Use Statistical Trends for Machine Attributes

You can create statistical trends for your machine attributes using one or more Nelson Rules. These may help you analyze the consistency and predictability of your attribute values.

Trends use a set of Nelson Rules along with your machine type and attribute to be analyzed. For example, you may wish to analyze the trends for the pressure, temperature, or vibration sensor values of your machine. You can choose one or more of the following Nelson Rules that are relevant for your machine attribute:

  • Nelson Rule 1: One point is more than three standard deviations from the mean.
  • Nelson Rule 2: Nine, or more, points in a row are on the same side of the mean.
  • Nelson Rule 3: Six, or more, points in a row are continuously increasing or decreasing.
  • Nelson Rule 4: Fourteen or more points in a row alternate in direction, increasing then decreasing.
  • Nelson Rule 5: Two or three points in a row are more than two standard deviations from the mean in the same direction.
  • Nelson Rule 6: Four, or five, out of five points in a row are more than one standard deviation from the mean in the same direction.
  • Nelson Rule 7: Fifteen points in a row are all within one standard deviation of the mean on either side of the mean.
  • Nelson Rule 8: Eight points in a row exist, but none within one standard deviation of the mean, and the points are in both directions from the mean.

View Trends

Trends are available in the corresponding machine view of the machine attribute.

In the Floor Plan Floor Plan icon view, or in the Production Production icon view for a factory, click the icon for the machine you want to monitor. Then select the Trends Trends icon tab to look at the machine attribute trends.


Trends Page with plotted points.

Define a Trend

You need to define a trend before the trend model can be created for the machine attribute that you wish to monitor.

  1. Click Menu Menu icon and then click Design Center.
  2. Select Organization from the Design Center menu.
  3. Click Trends Trends icon.
  4. Click Add Add icon.
  5. Enter a name for the trend in the Name field.
  6. (Optional) Specify an optional Description text for the trend.
  7. (Optional) Under Configuration, select a value under Keep Metric Data For.
    If you have unique storage requirements for historical data related to this trend, you can select an option that is different from the global settings defined under Storage Management on the application Settings page.
    For example, if you are calculating trends across a large number of machines, and the trends data is not required beyond a month, then you can select 30 Days under Keep Metric Data For to optimize storage.
  8. Under Configuration, select the Machine Type for your trend.

    The trend applies to all machines of the chosen machine type.

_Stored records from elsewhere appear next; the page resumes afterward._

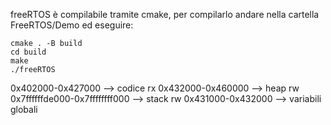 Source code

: freeRTOS è compilabile tramite cmake, per compilarlo andare nella cartella FreeRTOS/Demo ed eseguire:
```
cmake . -B build
cd build
make
./freeRTOS
```

0x402000-0x427000 --> codice rx
0x432000-0x460000 --> heap rw
0x7ffffffde000-0x7ffffffff000 --> stack rw
0x431000-0x432000 --> variabili globali
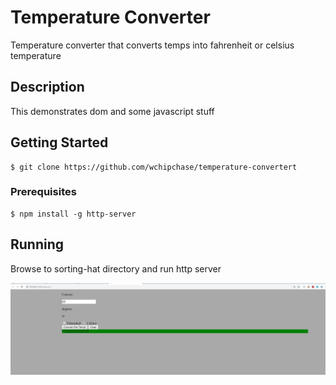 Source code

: # Temperature Converter
Temperature converter that converts temps into fahrenheit or celsius temperature

## Description
This demonstrates dom and some javascript stuff

## Getting Started
```
$ git clone https://github.com/wchipchase/temperature-convertert
```
### Prerequisites
```
$ npm install -g http-server
```

## Running
Browse to sorting-hat directory and run http server

![temperature-converter](https://raw.githubusercontent.com/wchipchase/temperature-converter/master/screenshots/temperature-converter.JPG "Temperature Converter")
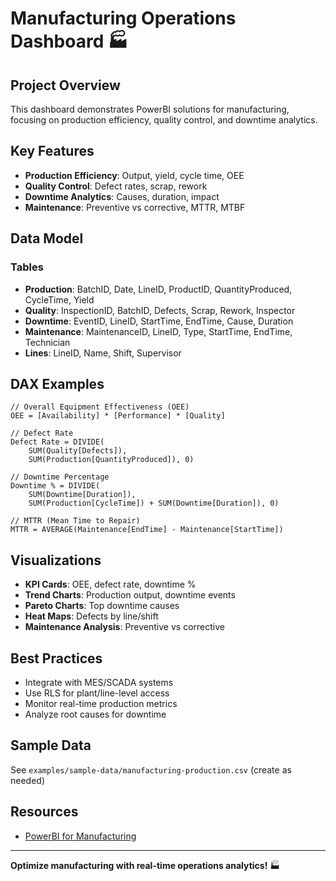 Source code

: # Manufacturing Operations Dashboard 🏭

## Project Overview

This dashboard demonstrates PowerBI solutions for manufacturing, focusing on production efficiency, quality control, and downtime analytics.

## Key Features
- **Production Efficiency**: Output, yield, cycle time, OEE
- **Quality Control**: Defect rates, scrap, rework
- **Downtime Analytics**: Causes, duration, impact
- **Maintenance**: Preventive vs corrective, MTTR, MTBF

## Data Model
### Tables
- **Production**: BatchID, Date, LineID, ProductID, QuantityProduced, CycleTime, Yield
- **Quality**: InspectionID, BatchID, Defects, Scrap, Rework, Inspector
- **Downtime**: EventID, LineID, StartTime, EndTime, Cause, Duration
- **Maintenance**: MaintenanceID, LineID, Type, StartTime, EndTime, Technician
- **Lines**: LineID, Name, Shift, Supervisor

## DAX Examples
```dax
// Overall Equipment Effectiveness (OEE)
OEE = [Availability] * [Performance] * [Quality]

// Defect Rate
Defect Rate = DIVIDE(
    SUM(Quality[Defects]),
    SUM(Production[QuantityProduced]), 0)

// Downtime Percentage
Downtime % = DIVIDE(
    SUM(Downtime[Duration]),
    SUM(Production[CycleTime]) + SUM(Downtime[Duration]), 0)

// MTTR (Mean Time to Repair)
MTTR = AVERAGE(Maintenance[EndTime] - Maintenance[StartTime])
```

## Visualizations
- **KPI Cards**: OEE, defect rate, downtime %
- **Trend Charts**: Production output, downtime events
- **Pareto Charts**: Top downtime causes
- **Heat Maps**: Defects by line/shift
- **Maintenance Analysis**: Preventive vs corrective

## Best Practices
- Integrate with MES/SCADA systems
- Use RLS for plant/line-level access
- Monitor real-time production metrics
- Analyze root causes for downtime

## Sample Data
See `examples/sample-data/manufacturing-production.csv` (create as needed)

## Resources
- [PowerBI for Manufacturing](https://docs.microsoft.com/en-us/power-bi/solutions/industry-manufacturing)

---

**Optimize manufacturing with real-time operations analytics!** 🏭  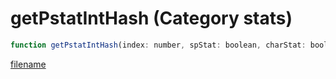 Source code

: # getPstatIntHash (Category stats)

```js
function getPstatIntHash(index: number, spStat: boolean, charStat: boolean, character: number): number
```

[filename](getPstatIntHash_m.md ':include') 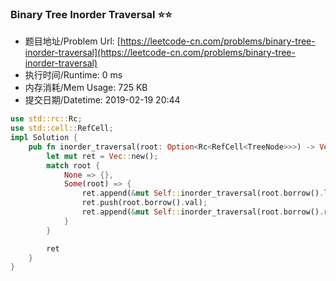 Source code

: 
### Binary Tree Inorder Traversal :star::star:
- 题目地址/Problem Url: [https://leetcode-cn.com/problems/binary-tree-inorder-traversal](https://leetcode-cn.com/problems/binary-tree-inorder-traversal)
- 执行时间/Runtime: 0 ms 
- 内存消耗/Mem Usage: 725 KB
- 提交日期/Datetime: 2019-02-19 20:44

```rust
use std::rc::Rc;
use std::cell::RefCell;
impl Solution {
    pub fn inorder_traversal(root: Option<Rc<RefCell<TreeNode>>>) -> Vec<i32> {
        let mut ret = Vec::new();
        match root {
            None => {},
            Some(root) => {
                ret.append(&mut Self::inorder_traversal(root.borrow().left.clone()));
                ret.push(root.borrow().val);
                ret.append(&mut Self::inorder_traversal(root.borrow().right.clone()));
            }
        }

        ret
    }
}

```
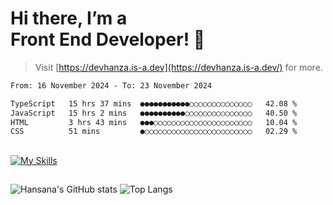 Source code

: # Hi there, I’m a<br>Front End Developer! 👋
> Visit [https://devhanza.is-a.dev](https://devhanza.is-a.dev/) for more.

<!--START_SECTION:waka-->

```txt
From: 16 November 2024 - To: 23 November 2024

TypeScript   15 hrs 37 mins  ●●●●●●●●●●●○○○○○○○○○○○○○○   42.08 %
JavaScript   15 hrs 2 mins   ●●●●●●●●●●○○○○○○○○○○○○○○○   40.50 %
HTML         3 hrs 43 mins   ●●●○○○○○○○○○○○○○○○○○○○○○○   10.04 %
CSS          51 mins         ●○○○○○○○○○○○○○○○○○○○○○○○○   02.29 %
```

<!--END_SECTION:waka-->

##
[![My Skills](https://skillicons.dev/icons?i=html,css,js,tailwind,sass,bootstrap,ts,angular,nodejs,express,py,wordpress,figma,ps)](https://hansana.is-a.dev)
##
![Hansana's GitHub stats](https://github-readme-stats.vercel.app/api?username=DevHanza\&hide=issues\&show_icons=true&theme=dark)
![Top Langs](https://github-readme-stats.vercel.app/api/top-langs/?username=DevHanza\&layout=compact&theme=dark)


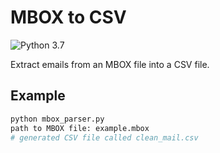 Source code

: # MBOX to CSV

![Python 3.7](https://img.shields.io/badge/python-3.7-yellow.svg)

Extract emails from an MBOX file into a CSV file.

## Example

```bash
python mbox_parser.py
path to MBOX file: example.mbox
# generated CSV file called clean_mail.csv
```
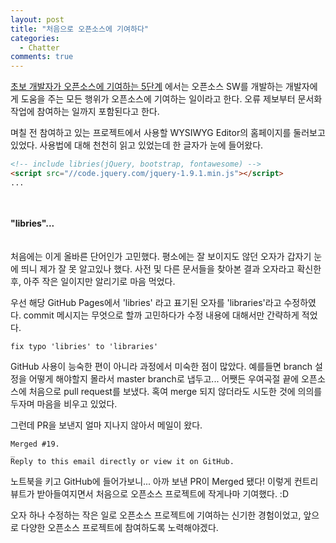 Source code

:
 ```yaml
---
layout: post
title: "처음으로 오픈소스에 기여하다"
categories:
  - Chatter
comments: true
---
```


[초보 개발자가 오픈소스에 기여하는 5단계](http://www.bloter.net/archives/197960) 에서는 오픈소스 SW를 개발하는 개발자에게 도움을 주는 모든 행위가 오픈소스에 기여하는 일이라고 한다. 오류 제보부터 문서화 작업에 참여하는 일까지 포함된다고 한다.

며칠 전 참여하고 있는 프로젝트에서 사용할 WYSIWYG Editor의 홈페이지를 둘러보고 있었다. 사용법에 대해 천천히 읽고 있었는데 한 글자가 눈에 들어왔다.

```html
<!-- include libries(jQuery, bootstrap, fontawesome) -->
<script src="//code.jquery.com/jquery-1.9.1.min.js"></script>
...
```
　  

**"libries"...**  
　

처음에는 이게 올바른 단어인가 고민했다. 평소에는 잘 보이지도 않던 오자가 갑자기 눈에 띄니 제가 잘 못 알고있나 했다. 사전 및 다른 문서들을 찾아본 결과 오자라고 확신한 후, 아주 작은 일이지만 알리기로 마음 먹었다.

우선 해당 GitHub Pages에서 'libries' 라고 표기된 오자를 'libraries'라고 수정하였다. commit 메시지는 무엇으로 할까 고민하다가 수정 내용에 대해서만 간략하게 적었다.

```
fix typo 'libries' to 'libraries'
```

GitHub 사용이 능숙한 편이 아니라 과정에서 미숙한 점이 많았다. 예를들면 branch 설정을 어떻게 해야할지 몰라서 master branch로 냅두고... 어쨋든 우여곡절 끝에 오픈소스에 처음으로 pull request를 보냈다. 혹여 merge 되지 않더라도 시도한 것에 의의를 두자며 마음을 비우고 있었다.

그런데 PR을 보낸지 얼마 지나지 않아서 메일이 왔다.

```
Merged #19.
_
Reply to this email directly or view it on GitHub.
```

노트북을 키고 GitHub에 들어가보니... 아까 보낸 PR이 Merged 됐다! 이렇게 컨트리뷰트가 받아들여지면서 처음으로 오픈소스 프로젝트에 작게나마 기여했다. :D

오자 하나 수정하는 작은 일로 오픈소스 프로젝트에 기여하는 신기한 경험이었고, 앞으로 다양한 오픈소스 프로젝트에 참여하도록 노력해야겠다.

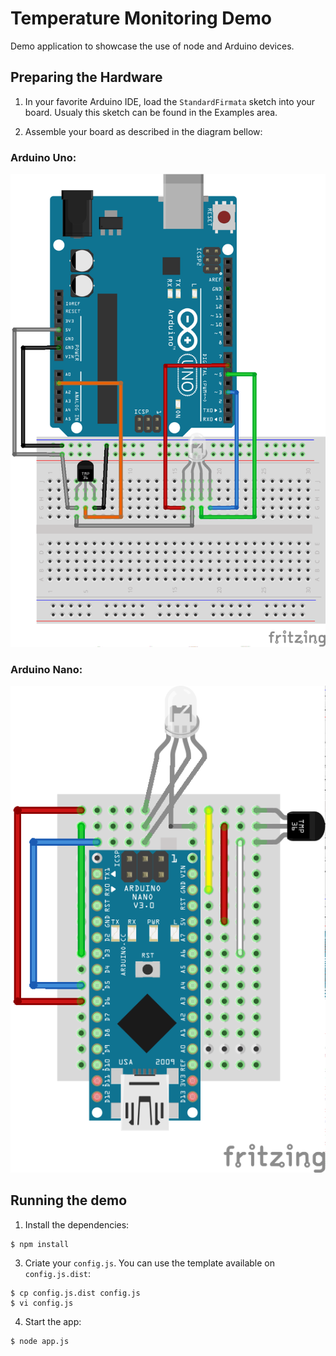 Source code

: # Temperature Monitoring Demo

Demo application to showcase the use of node and Arduino devices.

## Preparing the Hardware

1. In your favorite Arduino IDE, load the `StandardFirmata` sketch into your board. Usualy this sketch can be found in the Examples area.

2. Assemble your board as described in the diagram bellow:

### Arduino Uno:

![Components diagram for Arduino Uno](./temp-sensor-nodejs_bb.png)

### Arduino Nano:

![Components diagram for Arduino Nano](./temp-sensor-nodejs_nano_bb.png)

## Running the demo

1. Install the dependencies:

```
$ npm install
```

3. Criate your `config.js`. You can use the template available on `config.js.dist`:

```
$ cp config.js.dist config.js
$ vi config.js
```

4. Start the app:

```
$ node app.js
```
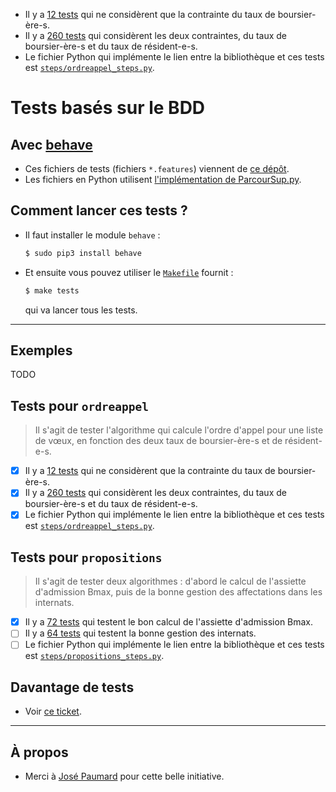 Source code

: - Il y a [12 tests](ordreappel-4-1.feature) qui ne considèrent que la contrainte du taux de boursier-ère-s.
- Il y a [260 tests](ordreappel-4-2.feature) qui considèrent les deux contraintes, du taux de boursier-ère-s et du taux de résident-e-s.
- Le fichier Python qui implémente le lien entre la bibliothèque et ces tests est [`steps/ordreappel_steps.py`](steps/ordreappel_steps.py).

# Tests basés sur le BDD
## Avec [behave](https://behave.readthedocs.io/)

- Ces fichiers de tests (fichiers `*.features`) viennent de [ce dépôt](https://github.com/JosePaumard/tests-pour-parcoursup).
- Les fichiers en Python utilisent [l'implémentation de ParcourSup.py](../parcoursup).

## Comment lancer ces tests ?
- Il faut installer le module `behave` :
  ```bash
  $ sudo pip3 install behave
  ```
- Et ensuite vous pouvez utiliser le [`Makefile`](Makefile) fournit :
  ```bash
  $ make tests
  ```
  qui va lancer tous les tests.

----

## Exemples
TODO

## Tests pour `ordreappel`
> Il s'agit de tester l'algorithme qui calcule l'ordre d'appel pour une liste de vœux, en fonction des deux taux de boursier-ère-s et de résident-e-s.

- [x] Il y a [12 tests](ordreappel-4-1.feature) qui ne considèrent que la contrainte du taux de boursier-ère-s.
- [x] Il y a [260 tests](ordreappel-4-2.feature) qui considèrent les deux contraintes, du taux de boursier-ère-s et du taux de résident-e-s.
- [x] Le fichier Python qui implémente le lien entre la bibliothèque et ces tests est [`steps/ordreappel_steps.py`](steps/ordreappel_steps.py).

## Tests pour `propositions`
> Il s'agit de tester deux algorithmes : d'abord le calcul de l'assiette d'admission Bmax, puis de la bonne gestion des affectations dans les internats.

- [x] Il y a [72 tests](propositions-5-1-bmax.feature) qui testent le bon calcul de l'assiette d'admission Bmax.
- [ ] Il y a [64 tests](ordreappel-4-2.feature) qui testent la bonne gestion des internats.
- [ ] Le fichier Python qui implémente le lien entre la bibliothèque et ces tests est [`steps/propositions_steps.py`](steps/propositions_steps.py).

## Davantage de tests
- Voir [ce ticket](https://github.com/Naereen/ParcourSup.py/issues/3).

----

## À propos
- Merci à [José Paumard](https://github.com/JosePaumard/) pour cette belle initiative.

  9. Select the corresponding machine Attribute to monitor.
  10. Select a value for Detection:
    • Automatic: Automatically chooses trends corresponding to all available Nelson Rules.
    • Select Specific Trends: Lets you select one or more individual Nelson Rules that are relevant for your machine attribute.
  11. If you chose Select Specific Trends in the previous step, then select one or more Nelson Rules for your Trends.
    The description and graphical depiction of each rule are shown for you.
  12. Under Training, select the Data Window.

    The Data Window identifies the data set that is used to train the system for trend detection.

    • Static: Uses a static data window to train your trend model. If you have golden data from a period when your machine worked normally, you can use the same to specify a static window. Select the Window Start Time and Window End Time for your static window period.

      The static data window provides data for a one-time training of your trend model. If your definition of normal data changes in the future, you should edit the Data Window for the trend, so that the model can be re-trained.

    • Rolling: A rolling data window uses data from a rolling time window to pick the most recent data for training. For example, you can choose to train your trend model with a rolling data window of the last 7 days, and choose to perform the trend training daily.

      When you use a rolling window, the training model is re-created periodically, as determined by the schedule frequency that you choose.

      • Rolling Window Duration: The duration of the rolling window going back from the model training time. For example, if you select 7 Days, then the last 7 days of specimen machine data is used to train the trend model.
      • Schedule: The frequency of the trend model training. For example, if you choose Daily, then the training happens every day at 00:00 hours (midnight), UTC time by default.
  13. Click Save to save the trend definition.